Stored data
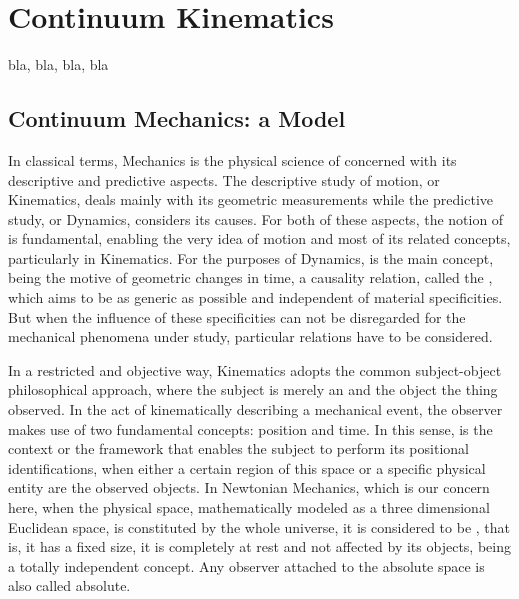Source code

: \chapter{Continuum Kinematics}

bla, bla, bla, bla


\section{Continuum Mechanics: a Model}

In classical terms, Mechanics is the physical science of  concerned with its descriptive and predictive aspects. The descriptive study of motion, or Kinematics, deals mainly with its geometric measurements while the predictive study, or Dynamics, considers its causes. For both of these aspects, the notion of  is fundamental, enabling the very idea of motion and most of its related concepts, particularly in Kinematics. For the purposes of Dynamics,  is the main concept, being the motive of geometric changes in time, a causality relation, called the , which aims to be as generic as possible and independent of material specificities. But when the influence of these specificities can not be disregarded for the mechanical phenomena under study, particular  relations have to be considered. 


In a restricted and objective way, Kinematics adopts the common subject-object philosophical approach, where the subject is merely an  and the object the thing observed. In the act of kinematically describing a mechanical event, the observer makes use of two fundamental concepts: position and time. In this sense,  is the context or the framework that enables the subject to perform its positional identifications, when either a certain region of this space or a specific physical entity are the observed objects. In Newtonian Mechanics, which is our concern here, when the physical space, mathematically modeled as a three dimensional Euclidean space, is constituted by the whole universe, it is considered to be , that is, it has a fixed size, it is completely at rest and not affected by its objects, being a totally independent concept. Any observer attached to the absolute space is also called absolute.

→ Task to complete:
If a line in the records above includes the string "fundamental", copy it.

→ Answer below:
In classical terms, Mechanics is the physical science of  concerned with its descriptive and predictive aspects. The descriptive study of motion, or Kinematics, deals mainly with its geometric measurements while the predictive study, or Dynamics, considers its causes. For both of these aspects, the notion of  is fundamental, enabling the very idea of motion and most of its related concepts, particularly in Kinematics. For the purposes of Dynamics,  is the main concept, being the motive of geometric changes in time, a causality relation, called the , which aims to be as generic as possible and independent of material specificities. But when the influence of these specificities can not be disregarded for the mechanical phenomena under study, particular  relations have to be considered. 
In a restricted and objective way, Kinematics adopts the common subject-object philosophical approach, where the subject is merely an  and the object the thing observed. In the act of kinematically describing a mechanical event, the observer makes use of two fundamental concepts: position and time. In this sense,  is the context or the framework that enables the subject to perform its positional identifications, when either a certain region of this space or a specific physical entity are the observed objects. In Newtonian Mechanics, which is our concern here, when the physical space, mathematically modeled as a three dimensional Euclidean space, is constituted by the whole universe, it is considered to be , that is, it has a fixed size, it is completely at rest and not affected by its objects, being a totally independent concept. Any observer attached to the absolute space is also called absolute.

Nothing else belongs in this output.